The Ford Ranchero was a coupe utility produced between 1957 and 1979. Unlike a pickup truck, the Ranchero was adapted from a two-door station wagon platform that integrated the cab and cargo bed into the body. A total of 508,355 units were produced during the model's production run. It was adapted from full-size, compact and intermediate automobiles by the Ford Motor Company for the North American market. Variations based on the original 1960 US Falcon for home markets in Argentina and South Africa were produced through the late 1980s. It sold well enough to spawn a competitor from General Motors in 1959, the Chevrolet El Camino.
With the Torino ending production after 1977, the Ranchero needed a new platform. This was found in the somewhat unlikely guise of the Ford Thunderbird personal luxury coupe, which was undergoing a reincarnation that year also, and sharing features with that year's Ford LTD II mid-size car. The same three models available since 1968 were still offered and the Ranchero could be ordered in quite luxurious form. Engines fitted went up to the 400 cu in (6.6 L), a small-block despite its large displacement. Production ceased in 1979 with, among the traditional choices, a commemorative "1979½" model. Although the LTD II was not produced for many model years, this body style with stacked rectangular headlamps is among the most popular among collectors.

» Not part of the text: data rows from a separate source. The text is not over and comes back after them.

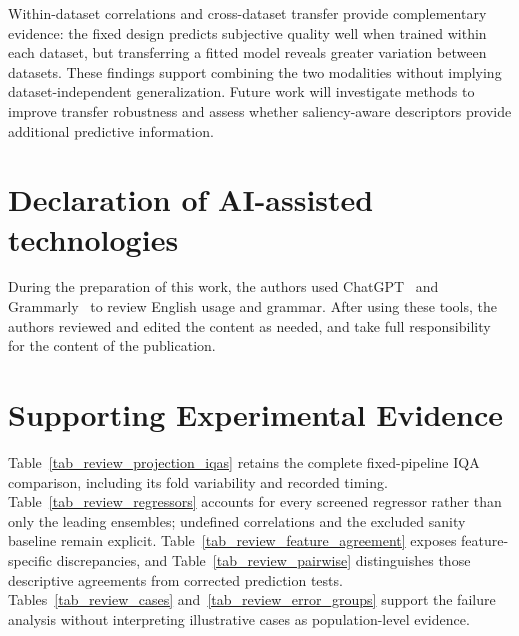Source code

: \documentclass[final,3p,times,twocolumn]{elsarticle}
\begin{document}
Within-dataset correlations and cross-dataset transfer provide complementary evidence: the fixed design predicts subjective quality well when trained within each dataset, but transferring a fitted model reveals greater variation between datasets. These findings support combining the two modalities without implying dataset-independent generalization. Future work will investigate methods to improve transfer robustness and assess whether saliency-aware descriptors provide additional predictive information.



\section*{Declaration of AI-assisted technologies}

During the preparation of this work, the authors used ChatGPT\texttrademark~ and Grammarly\texttrademark~ to review English usage and grammar. After using these tools, the authors reviewed and edited the content as needed, and take full responsibility for the content of the publication.




\appendix
\section{Supporting Experimental Evidence} \label{sec_review_appendix}

Table~\ref{tab_review_projection_iqas} retains the complete fixed-pipeline IQA comparison, including its fold variability and recorded timing. Table~\ref{tab_review_regressors} accounts for every screened regressor rather than only the leading ensembles; undefined correlations and the excluded sanity baseline remain explicit. Table~\ref{tab_review_feature_agreement} exposes feature-specific discrepancies, and Table~\ref{tab_review_pairwise} distinguishes those descriptive agreements from corrected prediction tests. Tables~\ref{tab_review_cases} and~\ref{tab_review_error_groups} support the failure analysis without interpreting illustrative cases as population-level evidence.
\end{document}

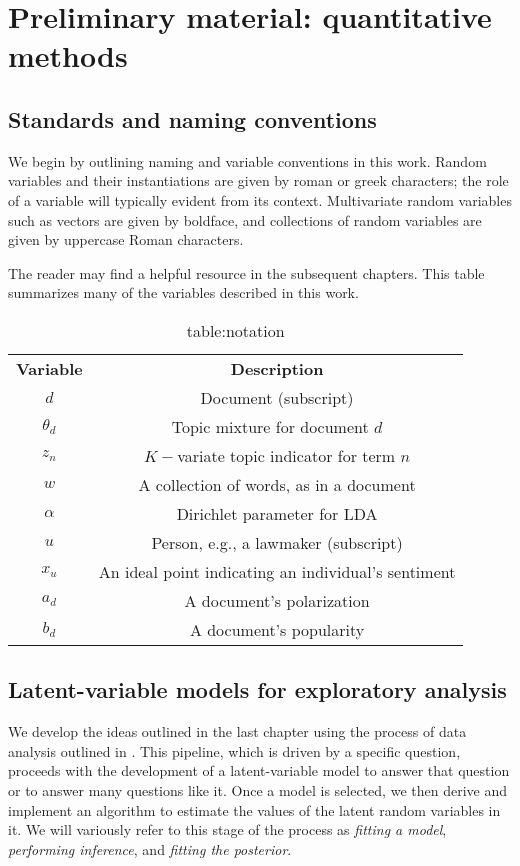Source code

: \chapter{Preliminary material: quantitative methods}


\section{Standards and naming conventions}
  We begin by outlining naming and variable conventions in this work.
  Random variables and their instantiations are given by roman or
  greek characters; the role of a variable will typically evident from
  its context.  Multivariate random variables such as vectors are
  given by boldface, and collections of random variables are given by
  uppercase Roman characters.

  The reader may find  a helpful resource in the subsequent chapters.  This table summarizes many of the variables described in this work.
  \begin{table}
    \caption{table:notation}
    \begin{tabular}{|c|c|}
      \textbf{Variable} & \textbf{Description} \\
      $d$ & Document (subscript) \\
      $\theta_d$ & Topic mixture for document $d$ \\
      $z_n$ & $K-$variate topic indicator for term $n$ \\
      $w$ & A collection of words, as in a document \\
      $\alpha$ & Dirichlet parameter for LDA \\
      $u$ & Person, e.g., a lawmaker (subscript) \\
      $x_u$ & An ideal point indicating an individual's sentiment \\
      $a_d$ & A document's polarization \\
      $b_d$ & A document's popularity \\
    \end{tabular}
  \end{table}

\section{Latent-variable models for exploratory analysis}
  We develop the ideas outlined in the last chapter using the process
  of data analysis outlined in .  This
  pipeline, which is driven by a specific question, proceeds with the
  development of a latent-variable model to answer that question or to
  answer many questions like it.  Once a model is selected, we then
  derive and implement an algorithm to estimate the values of the
  latent random variables in it.  We will variously refer to this
  stage of the process as \emph{fitting a model}, \emph{performing
    inference}, and \emph{fitting the posterior}.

Cars were getting smaller and increasing government restrictions, and requirements on a car-based pickup truck made such a vehicle less and less attractive from a manufacturing standpoint. Meanwhile, purpose-designed light trucks had to meet much less stringent requirements for emissions and fuel economy. Ford saw the way the market was going and decided small light trucks were the wave of the future, beginning with the Mazda-built Courier pickup. This vehicle would be a "stepping stone" during which time Ford would develop their homegrown replacement,the Ranger.